Print exactly the lines below between the line containing "# Git Cheat Sheet" and the line containing "geometria + minkowski", counting both of those lines. Leave pictures out.
------ SUPPLIED MATERIAL ------
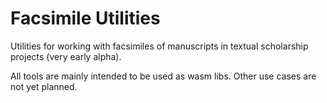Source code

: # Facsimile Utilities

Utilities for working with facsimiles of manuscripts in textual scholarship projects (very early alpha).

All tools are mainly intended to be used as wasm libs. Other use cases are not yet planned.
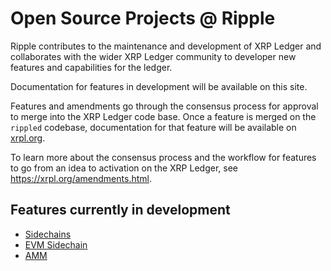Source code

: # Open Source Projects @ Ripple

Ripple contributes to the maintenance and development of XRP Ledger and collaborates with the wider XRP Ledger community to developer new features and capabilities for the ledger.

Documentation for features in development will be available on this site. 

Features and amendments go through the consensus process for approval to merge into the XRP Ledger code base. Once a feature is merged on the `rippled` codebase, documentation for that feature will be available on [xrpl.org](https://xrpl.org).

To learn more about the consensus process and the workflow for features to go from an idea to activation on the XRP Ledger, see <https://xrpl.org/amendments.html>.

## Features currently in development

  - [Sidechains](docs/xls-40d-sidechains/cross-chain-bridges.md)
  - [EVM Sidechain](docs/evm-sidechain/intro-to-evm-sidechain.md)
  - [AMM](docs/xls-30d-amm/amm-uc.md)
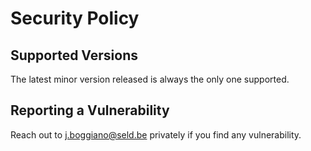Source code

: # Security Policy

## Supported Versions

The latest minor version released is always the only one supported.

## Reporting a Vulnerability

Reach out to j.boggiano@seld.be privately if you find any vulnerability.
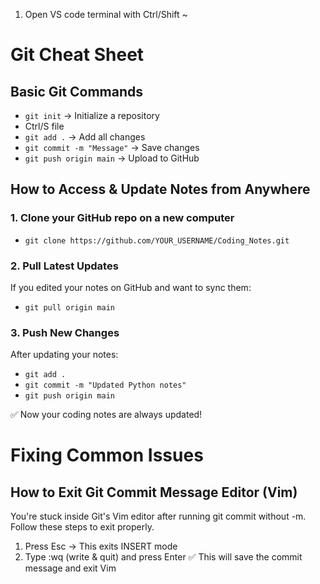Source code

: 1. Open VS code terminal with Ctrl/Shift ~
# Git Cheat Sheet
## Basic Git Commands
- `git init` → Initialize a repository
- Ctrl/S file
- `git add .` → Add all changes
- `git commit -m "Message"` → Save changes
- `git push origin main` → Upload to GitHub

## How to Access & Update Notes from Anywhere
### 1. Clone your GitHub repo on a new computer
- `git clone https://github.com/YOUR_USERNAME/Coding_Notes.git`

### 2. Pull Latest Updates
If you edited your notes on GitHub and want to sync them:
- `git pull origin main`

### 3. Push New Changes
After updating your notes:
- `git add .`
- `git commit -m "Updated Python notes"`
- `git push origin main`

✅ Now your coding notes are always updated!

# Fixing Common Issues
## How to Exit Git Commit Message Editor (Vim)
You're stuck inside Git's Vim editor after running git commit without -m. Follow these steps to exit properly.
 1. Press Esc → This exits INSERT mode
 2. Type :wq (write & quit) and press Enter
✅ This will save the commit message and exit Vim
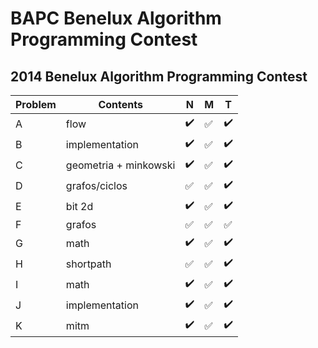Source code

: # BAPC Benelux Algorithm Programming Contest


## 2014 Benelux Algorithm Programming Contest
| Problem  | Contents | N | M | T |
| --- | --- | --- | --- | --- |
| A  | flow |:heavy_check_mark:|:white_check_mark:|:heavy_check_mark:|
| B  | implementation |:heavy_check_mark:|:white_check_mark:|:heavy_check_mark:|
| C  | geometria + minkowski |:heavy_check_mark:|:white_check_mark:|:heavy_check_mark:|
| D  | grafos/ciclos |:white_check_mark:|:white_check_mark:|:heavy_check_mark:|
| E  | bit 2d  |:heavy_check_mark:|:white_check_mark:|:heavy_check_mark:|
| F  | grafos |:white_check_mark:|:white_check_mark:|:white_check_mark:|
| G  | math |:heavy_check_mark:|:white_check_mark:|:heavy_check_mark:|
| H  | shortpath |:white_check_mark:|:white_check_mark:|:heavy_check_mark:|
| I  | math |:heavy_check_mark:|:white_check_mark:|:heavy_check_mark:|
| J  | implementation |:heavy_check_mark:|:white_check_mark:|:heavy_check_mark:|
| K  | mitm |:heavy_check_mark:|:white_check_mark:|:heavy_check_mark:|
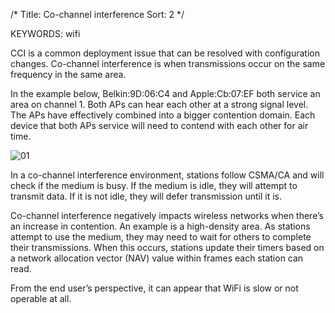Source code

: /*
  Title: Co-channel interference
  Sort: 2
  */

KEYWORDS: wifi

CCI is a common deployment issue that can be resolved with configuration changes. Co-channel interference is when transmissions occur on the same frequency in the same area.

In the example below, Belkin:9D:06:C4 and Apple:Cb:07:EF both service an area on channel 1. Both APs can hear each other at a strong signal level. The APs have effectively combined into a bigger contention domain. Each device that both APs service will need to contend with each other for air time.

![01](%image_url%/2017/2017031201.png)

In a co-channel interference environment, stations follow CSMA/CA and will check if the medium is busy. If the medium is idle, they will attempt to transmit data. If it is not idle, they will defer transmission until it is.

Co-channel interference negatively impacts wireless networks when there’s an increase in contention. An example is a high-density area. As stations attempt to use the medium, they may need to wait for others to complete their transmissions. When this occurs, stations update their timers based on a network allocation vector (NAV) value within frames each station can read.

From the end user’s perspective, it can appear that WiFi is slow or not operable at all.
------
------ SUPPLIED MATERIAL ------
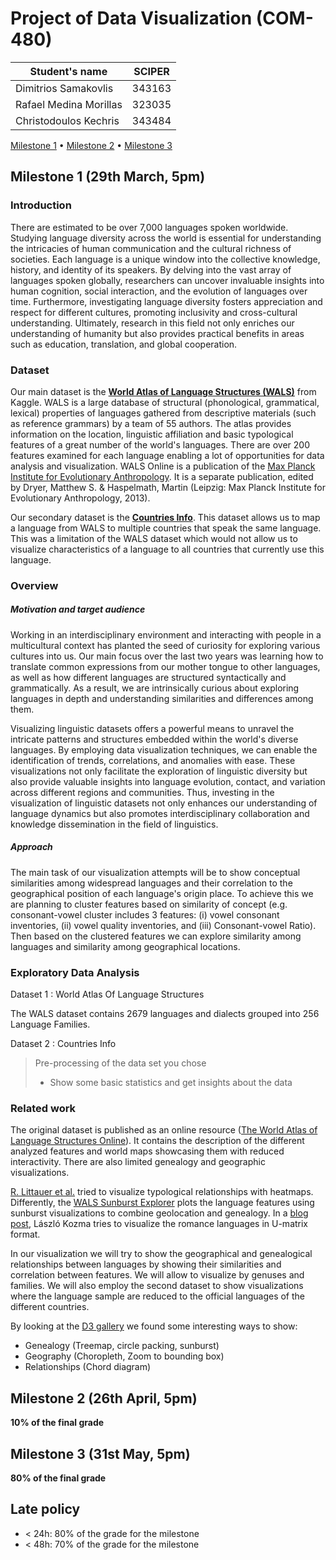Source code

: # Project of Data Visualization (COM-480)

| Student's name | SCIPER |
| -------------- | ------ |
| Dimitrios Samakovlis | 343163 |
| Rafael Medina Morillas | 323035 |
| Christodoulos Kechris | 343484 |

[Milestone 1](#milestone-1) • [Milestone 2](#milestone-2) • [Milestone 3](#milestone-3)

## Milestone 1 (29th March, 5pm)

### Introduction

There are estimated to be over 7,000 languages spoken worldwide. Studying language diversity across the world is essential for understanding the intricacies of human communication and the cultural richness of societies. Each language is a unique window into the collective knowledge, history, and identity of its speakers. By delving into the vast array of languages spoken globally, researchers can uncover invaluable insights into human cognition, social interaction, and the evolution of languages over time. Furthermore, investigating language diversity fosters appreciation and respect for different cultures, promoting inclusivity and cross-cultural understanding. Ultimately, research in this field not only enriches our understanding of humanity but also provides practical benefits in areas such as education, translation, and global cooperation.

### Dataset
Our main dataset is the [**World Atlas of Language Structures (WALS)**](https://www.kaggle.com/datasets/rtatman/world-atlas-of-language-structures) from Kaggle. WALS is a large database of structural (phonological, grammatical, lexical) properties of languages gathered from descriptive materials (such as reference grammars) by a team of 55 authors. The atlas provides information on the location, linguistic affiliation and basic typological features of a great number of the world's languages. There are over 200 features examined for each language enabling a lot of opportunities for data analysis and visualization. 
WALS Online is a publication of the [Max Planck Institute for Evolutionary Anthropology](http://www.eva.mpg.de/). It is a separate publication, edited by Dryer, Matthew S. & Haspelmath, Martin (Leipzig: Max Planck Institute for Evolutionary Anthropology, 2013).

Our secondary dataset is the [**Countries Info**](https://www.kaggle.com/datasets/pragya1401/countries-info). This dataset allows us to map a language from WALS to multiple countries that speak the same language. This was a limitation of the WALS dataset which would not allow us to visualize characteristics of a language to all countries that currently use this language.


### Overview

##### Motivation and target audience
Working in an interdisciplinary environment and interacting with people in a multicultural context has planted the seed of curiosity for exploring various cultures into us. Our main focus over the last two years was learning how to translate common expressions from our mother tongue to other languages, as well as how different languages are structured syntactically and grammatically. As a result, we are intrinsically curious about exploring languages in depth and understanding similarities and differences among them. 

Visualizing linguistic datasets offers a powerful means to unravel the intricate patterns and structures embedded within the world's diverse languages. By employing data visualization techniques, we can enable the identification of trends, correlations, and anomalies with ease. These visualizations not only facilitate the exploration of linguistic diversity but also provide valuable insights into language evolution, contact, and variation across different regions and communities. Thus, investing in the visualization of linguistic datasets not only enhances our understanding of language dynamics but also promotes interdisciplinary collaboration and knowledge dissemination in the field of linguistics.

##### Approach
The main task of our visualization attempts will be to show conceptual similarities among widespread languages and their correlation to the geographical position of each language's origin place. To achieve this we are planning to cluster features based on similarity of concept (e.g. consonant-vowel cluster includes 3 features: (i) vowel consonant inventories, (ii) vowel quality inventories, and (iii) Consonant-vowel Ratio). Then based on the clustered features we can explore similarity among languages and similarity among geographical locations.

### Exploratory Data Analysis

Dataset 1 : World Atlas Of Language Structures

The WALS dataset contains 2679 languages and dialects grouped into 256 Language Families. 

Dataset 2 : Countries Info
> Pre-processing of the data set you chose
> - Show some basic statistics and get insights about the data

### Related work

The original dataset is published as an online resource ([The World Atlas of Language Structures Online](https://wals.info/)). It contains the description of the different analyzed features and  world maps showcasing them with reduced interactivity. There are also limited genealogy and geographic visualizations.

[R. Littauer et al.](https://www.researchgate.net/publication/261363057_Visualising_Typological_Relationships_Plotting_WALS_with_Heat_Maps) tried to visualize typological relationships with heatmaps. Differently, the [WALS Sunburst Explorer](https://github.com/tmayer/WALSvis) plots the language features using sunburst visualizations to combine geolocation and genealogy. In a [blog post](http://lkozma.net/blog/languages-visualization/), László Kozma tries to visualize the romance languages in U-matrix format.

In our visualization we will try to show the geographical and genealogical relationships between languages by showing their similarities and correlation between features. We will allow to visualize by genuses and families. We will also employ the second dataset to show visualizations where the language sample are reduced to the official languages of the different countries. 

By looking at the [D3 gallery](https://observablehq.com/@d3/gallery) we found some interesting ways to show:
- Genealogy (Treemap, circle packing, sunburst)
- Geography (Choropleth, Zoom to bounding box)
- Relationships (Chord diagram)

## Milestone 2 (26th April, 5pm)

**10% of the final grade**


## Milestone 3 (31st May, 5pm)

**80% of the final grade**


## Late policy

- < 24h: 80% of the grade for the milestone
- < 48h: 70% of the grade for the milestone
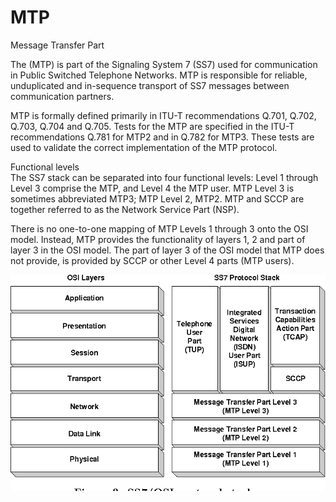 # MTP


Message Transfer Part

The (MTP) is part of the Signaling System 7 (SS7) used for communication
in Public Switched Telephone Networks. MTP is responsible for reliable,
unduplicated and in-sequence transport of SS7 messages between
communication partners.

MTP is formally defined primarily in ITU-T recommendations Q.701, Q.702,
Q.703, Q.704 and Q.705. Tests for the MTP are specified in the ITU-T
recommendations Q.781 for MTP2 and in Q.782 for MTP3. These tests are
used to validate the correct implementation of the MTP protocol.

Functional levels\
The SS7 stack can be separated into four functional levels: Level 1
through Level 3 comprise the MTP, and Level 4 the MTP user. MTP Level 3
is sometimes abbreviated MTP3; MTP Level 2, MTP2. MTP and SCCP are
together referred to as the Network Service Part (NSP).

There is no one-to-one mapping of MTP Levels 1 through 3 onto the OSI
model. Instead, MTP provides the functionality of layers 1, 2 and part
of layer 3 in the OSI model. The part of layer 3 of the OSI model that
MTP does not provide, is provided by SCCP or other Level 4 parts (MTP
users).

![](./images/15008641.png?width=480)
------
● **TASK SOLUTION**
# Git Cheat Sheet
## Basic Git Commands
- `git init` → Initialize a repository
- Ctrl/S file
- `git add .` → Add all changes
- `git commit -m "Message"` → Save changes
- `git push origin main` → Upload to GitHub

## How to Access & Update Notes from Anywhere
### 1. Clone your GitHub repo on a new computer
- `git clone https://github.com/YOUR_USERNAME/Coding_Notes.git`

### 2. Pull Latest Updates
If you edited your notes on GitHub and want to sync them:
- `git pull origin main`

### 3. Push New Changes
After updating your notes:
- `git add .`
- `git commit -m "Updated Python notes"`
- `git push origin main`

✅ Now your coding notes are always updated!

# Fixing Common Issues
## How to Exit Git Commit Message Editor (Vim)
You're stuck inside Git's Vim editor after running git commit without -m. Follow these steps to exit properly.
 1. Press Esc → This exits INSERT mode
 2. Type :wq (write & quit) and press Enter
✅ This will save the commit message and exit Vim
Source code

: # BAPC Benelux Algorithm Programming Contest


## 2014 Benelux Algorithm Programming Contest
| Problem  | Contents | N | M | T |
| --- | --- | --- | --- | --- |
| A  | flow |:heavy_check_mark:|:white_check_mark:|:heavy_check_mark:|
| B  | implementation |:heavy_check_mark:|:white_check_mark:|:heavy_check_mark:|
| C  | geometria + minkowski |:heavy_check_mark:|:white_check_mark:|:heavy_check_mark:|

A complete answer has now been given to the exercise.